* **EXERCISE AIM**
Identify every line in the records below that contains the word "results", and copy each of those lines.

* **RECORDS SUPPLIED**
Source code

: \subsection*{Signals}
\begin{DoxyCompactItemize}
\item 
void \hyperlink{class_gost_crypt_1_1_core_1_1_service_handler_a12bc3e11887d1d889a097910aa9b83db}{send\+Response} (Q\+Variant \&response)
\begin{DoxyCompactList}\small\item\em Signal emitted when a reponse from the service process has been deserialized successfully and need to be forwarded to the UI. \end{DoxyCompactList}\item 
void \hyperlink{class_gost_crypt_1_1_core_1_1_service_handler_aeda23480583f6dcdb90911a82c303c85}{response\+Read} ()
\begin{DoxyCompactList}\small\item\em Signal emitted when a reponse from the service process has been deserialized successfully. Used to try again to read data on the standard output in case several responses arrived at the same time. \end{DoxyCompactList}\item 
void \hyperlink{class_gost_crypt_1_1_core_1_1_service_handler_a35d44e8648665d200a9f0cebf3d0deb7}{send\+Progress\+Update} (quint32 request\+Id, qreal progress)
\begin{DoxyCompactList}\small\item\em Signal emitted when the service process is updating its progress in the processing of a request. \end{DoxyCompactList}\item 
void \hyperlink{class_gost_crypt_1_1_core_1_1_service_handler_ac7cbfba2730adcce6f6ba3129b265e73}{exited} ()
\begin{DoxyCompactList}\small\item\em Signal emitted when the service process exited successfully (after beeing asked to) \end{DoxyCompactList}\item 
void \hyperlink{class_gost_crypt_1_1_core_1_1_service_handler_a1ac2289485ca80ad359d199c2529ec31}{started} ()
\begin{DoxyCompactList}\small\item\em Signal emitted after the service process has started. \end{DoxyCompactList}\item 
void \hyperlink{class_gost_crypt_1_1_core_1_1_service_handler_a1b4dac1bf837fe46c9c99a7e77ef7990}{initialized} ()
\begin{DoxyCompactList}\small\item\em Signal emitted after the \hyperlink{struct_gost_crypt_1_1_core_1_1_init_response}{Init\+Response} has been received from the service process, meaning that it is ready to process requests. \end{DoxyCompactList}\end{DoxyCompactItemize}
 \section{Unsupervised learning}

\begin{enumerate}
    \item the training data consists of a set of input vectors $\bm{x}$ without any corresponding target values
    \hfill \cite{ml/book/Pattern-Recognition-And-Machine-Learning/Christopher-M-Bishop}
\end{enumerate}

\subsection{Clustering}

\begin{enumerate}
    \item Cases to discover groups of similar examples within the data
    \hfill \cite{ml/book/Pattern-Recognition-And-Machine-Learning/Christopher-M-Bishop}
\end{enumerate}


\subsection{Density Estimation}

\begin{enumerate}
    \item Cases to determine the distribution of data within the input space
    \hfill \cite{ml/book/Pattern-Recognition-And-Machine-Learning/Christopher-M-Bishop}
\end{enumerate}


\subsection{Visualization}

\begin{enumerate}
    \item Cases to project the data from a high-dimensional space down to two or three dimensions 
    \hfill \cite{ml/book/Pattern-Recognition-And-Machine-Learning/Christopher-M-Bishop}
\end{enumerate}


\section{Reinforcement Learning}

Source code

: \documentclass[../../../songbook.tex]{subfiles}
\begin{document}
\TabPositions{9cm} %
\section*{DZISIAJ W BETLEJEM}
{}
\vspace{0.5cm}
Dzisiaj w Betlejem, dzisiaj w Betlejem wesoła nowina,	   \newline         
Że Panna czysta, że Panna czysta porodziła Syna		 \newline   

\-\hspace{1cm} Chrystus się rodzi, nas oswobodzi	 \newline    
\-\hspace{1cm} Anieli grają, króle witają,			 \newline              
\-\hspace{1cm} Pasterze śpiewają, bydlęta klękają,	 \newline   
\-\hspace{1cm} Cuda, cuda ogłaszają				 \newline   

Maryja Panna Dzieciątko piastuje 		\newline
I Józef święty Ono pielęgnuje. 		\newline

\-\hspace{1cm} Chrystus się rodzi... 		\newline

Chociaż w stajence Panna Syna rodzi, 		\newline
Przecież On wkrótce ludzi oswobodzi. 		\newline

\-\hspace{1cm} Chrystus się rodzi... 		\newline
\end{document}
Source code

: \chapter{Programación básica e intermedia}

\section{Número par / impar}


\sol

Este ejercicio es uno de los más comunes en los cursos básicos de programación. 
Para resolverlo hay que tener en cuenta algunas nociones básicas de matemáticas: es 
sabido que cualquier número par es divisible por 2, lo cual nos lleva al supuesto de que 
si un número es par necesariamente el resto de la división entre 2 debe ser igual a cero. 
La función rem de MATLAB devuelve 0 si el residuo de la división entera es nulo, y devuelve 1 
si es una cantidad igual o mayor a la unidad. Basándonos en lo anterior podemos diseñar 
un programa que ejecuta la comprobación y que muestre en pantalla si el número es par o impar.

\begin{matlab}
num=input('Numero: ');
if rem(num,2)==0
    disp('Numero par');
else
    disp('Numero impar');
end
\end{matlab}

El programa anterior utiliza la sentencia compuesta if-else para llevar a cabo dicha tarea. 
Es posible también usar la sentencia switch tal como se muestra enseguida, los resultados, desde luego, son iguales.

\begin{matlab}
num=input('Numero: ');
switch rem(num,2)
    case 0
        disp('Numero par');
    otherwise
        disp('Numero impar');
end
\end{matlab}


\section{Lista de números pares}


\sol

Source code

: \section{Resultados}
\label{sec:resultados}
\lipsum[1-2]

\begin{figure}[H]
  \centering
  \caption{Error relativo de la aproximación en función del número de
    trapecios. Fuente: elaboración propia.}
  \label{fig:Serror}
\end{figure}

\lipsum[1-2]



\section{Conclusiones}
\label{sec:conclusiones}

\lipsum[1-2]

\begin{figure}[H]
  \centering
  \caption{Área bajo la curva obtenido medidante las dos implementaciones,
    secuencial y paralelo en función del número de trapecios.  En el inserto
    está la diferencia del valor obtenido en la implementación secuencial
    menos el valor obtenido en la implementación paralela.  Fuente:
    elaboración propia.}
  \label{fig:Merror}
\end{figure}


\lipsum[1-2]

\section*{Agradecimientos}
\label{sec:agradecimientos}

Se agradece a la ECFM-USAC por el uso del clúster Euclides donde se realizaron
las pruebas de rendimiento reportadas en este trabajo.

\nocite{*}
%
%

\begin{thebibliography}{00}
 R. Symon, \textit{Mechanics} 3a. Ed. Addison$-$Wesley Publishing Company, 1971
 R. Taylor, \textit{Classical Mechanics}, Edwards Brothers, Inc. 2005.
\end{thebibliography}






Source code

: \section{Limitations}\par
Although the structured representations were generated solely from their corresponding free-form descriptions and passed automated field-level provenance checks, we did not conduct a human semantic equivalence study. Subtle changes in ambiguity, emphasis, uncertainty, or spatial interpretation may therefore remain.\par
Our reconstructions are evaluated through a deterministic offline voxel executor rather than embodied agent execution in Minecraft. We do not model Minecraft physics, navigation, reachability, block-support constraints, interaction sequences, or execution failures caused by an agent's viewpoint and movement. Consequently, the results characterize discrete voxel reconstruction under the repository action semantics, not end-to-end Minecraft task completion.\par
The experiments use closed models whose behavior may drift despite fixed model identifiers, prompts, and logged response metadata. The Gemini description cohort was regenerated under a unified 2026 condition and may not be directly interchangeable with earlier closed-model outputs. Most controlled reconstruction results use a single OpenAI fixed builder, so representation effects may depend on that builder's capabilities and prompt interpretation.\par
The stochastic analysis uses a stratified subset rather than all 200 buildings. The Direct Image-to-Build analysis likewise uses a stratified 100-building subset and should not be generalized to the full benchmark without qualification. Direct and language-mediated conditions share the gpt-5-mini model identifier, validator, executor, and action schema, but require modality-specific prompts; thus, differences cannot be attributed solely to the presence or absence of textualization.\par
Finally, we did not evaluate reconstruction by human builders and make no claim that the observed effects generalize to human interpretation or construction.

* **SOLUTION**
Our reconstructions are evaluated through a deterministic offline voxel executor rather than embodied agent execution in Minecraft. We do not model Minecraft physics, navigation, reachability, block-support constraints, interaction sequences, or execution failures caused by an agent's viewpoint and movement. Consequently, the results characterize discrete voxel reconstruction under the repository action semantics, not end-to-end Minecraft task completion.\par
The experiments use closed models whose behavior may drift despite fixed model identifiers, prompts, and logged response metadata. The Gemini description cohort was regenerated under a unified 2026 condition and may not be directly interchangeable with earlier closed-model outputs. Most controlled reconstruction results use a single OpenAI fixed builder, so representation effects may depend on that builder's capabilities and prompt interpretation.\par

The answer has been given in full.